* [Your objective] Return each entry below word for word, leaving out any image.

Recorded data:
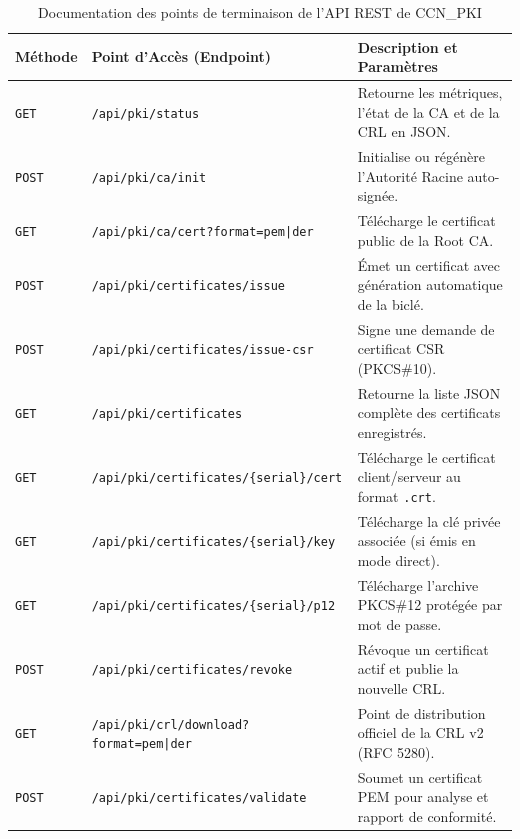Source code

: \documentclass[12pt,a4paper]{report}
\begin{document}
\begin{table}[H]
\centering
\small
\begin{tabularx}{\textwidth}{l l X}
\toprule
\textbf{Méthode} & \textbf{Point d'Accès (Endpoint)} & \textbf{Description et Paramètres} \\
\midrule
\texttt{GET} & \texttt{/api/pki/status} & Retourne les métriques, l'état de la CA et de la CRL en JSON. \\
\addlinespace
\texttt{POST} & \texttt{/api/pki/ca/init} & Initialise ou régénère l'Autorité Racine auto-signée. \\
\addlinespace
\texttt{GET} & \texttt{/api/pki/ca/cert?format=pem|der} & Télécharge le certificat public de la Root CA. \\
\addlinespace
\texttt{POST} & \texttt{/api/pki/certificates/issue} & Émet un certificat avec génération automatique de la biclé. \\
\addlinespace
\texttt{POST} & \texttt{/api/pki/certificates/issue-csr} & Signe une demande de certificat CSR (PKCS\#10). \\
\addlinespace
\texttt{GET} & \texttt{/api/pki/certificates} & Retourne la liste JSON complète des certificats enregistrés. \\
\addlinespace
\texttt{GET} & \texttt{/api/pki/certificates/\{serial\}/cert} & Télécharge le certificat client/serveur au format \texttt{.crt}. \\
\addlinespace
\texttt{GET} & \texttt{/api/pki/certificates/\{serial\}/key} & Télécharge la clé privée associée (si émis en mode direct). \\
\addlinespace
\texttt{GET} & \texttt{/api/pki/certificates/\{serial\}/p12} & Télécharge l'archive PKCS\#12 protégée par mot de passe. \\
\addlinespace
\texttt{POST} & \texttt{/api/pki/certificates/revoke} & Révoque un certificat actif et publie la nouvelle CRL. \\
\addlinespace
\texttt{GET} & \texttt{/api/pki/crl/download?format=pem|der} & Point de distribution officiel de la CRL v2 (RFC 5280). \\
\addlinespace
\texttt{POST} & \texttt{/api/pki/certificates/validate} & Soumet un certificat PEM pour analyse et rapport de conformité. \\
\bottomrule
\end{tabularx}
\caption{Documentation des points de terminaison de l'API REST de CCN\_PKI}
\label{tab:api_endpoints}
\end{table}

\end{document}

* [Solution to this task]
Source code

: \documentclass[12pt,a4paper]{report}
\begin{document}
\begin{table}[H]
\centering
\small
\begin{tabularx}{\textwidth}{l l X}
\toprule
\textbf{Méthode} & \textbf{Point d'Accès (Endpoint)} & \textbf{Description et Paramètres} \\
\midrule
\texttt{GET} & \texttt{/api/pki/status} & Retourne les métriques, l'état de la CA et de la CRL en JSON. \\
\addlinespace
\texttt{POST} & \texttt{/api/pki/ca/init} & Initialise ou régénère l'Autorité Racine auto-signée. \\
\addlinespace
\texttt{GET} & \texttt{/api/pki/ca/cert?format=pem|der} & Télécharge le certificat public de la Root CA. \\
\addlinespace
\texttt{POST} & \texttt{/api/pki/certificates/issue} & Émet un certificat avec génération automatique de la biclé. \\
\addlinespace
\texttt{POST} & \texttt{/api/pki/certificates/issue-csr} & Signe une demande de certificat CSR (PKCS\#10). \\
\addlinespace
\texttt{GET} & \texttt{/api/pki/certificates} & Retourne la liste JSON complète des certificats enregistrés. \\
\addlinespace
\texttt{GET} & \texttt{/api/pki/certificates/\{serial\}/cert} & Télécharge le certificat client/serveur au format \texttt{.crt}. \\
\addlinespace
\texttt{GET} & \texttt{/api/pki/certificates/\{serial\}/key} & Télécharge la clé privée associée (si émis en mode direct). \\
\addlinespace
\texttt{GET} & \texttt{/api/pki/certificates/\{serial\}/p12} & Télécharge l'archive PKCS\#12 protégée par mot de passe. \\
\addlinespace
\texttt{POST} & \texttt{/api/pki/certificates/revoke} & Révoque un certificat actif et publie la nouvelle CRL. \\
\addlinespace
\texttt{GET} & \texttt{/api/pki/crl/download?format=pem|der} & Point de distribution officiel de la CRL v2 (RFC 5280). \\
\addlinespace
\texttt{POST} & \texttt{/api/pki/certificates/validate} & Soumet un certificat PEM pour analyse et rapport de conformité. \\
\bottomrule
\end{tabularx}
\caption{Documentation des points de terminaison de l'API REST de CCN\_PKI}
\label{tab:api_endpoints}
\end{table}

\end{document}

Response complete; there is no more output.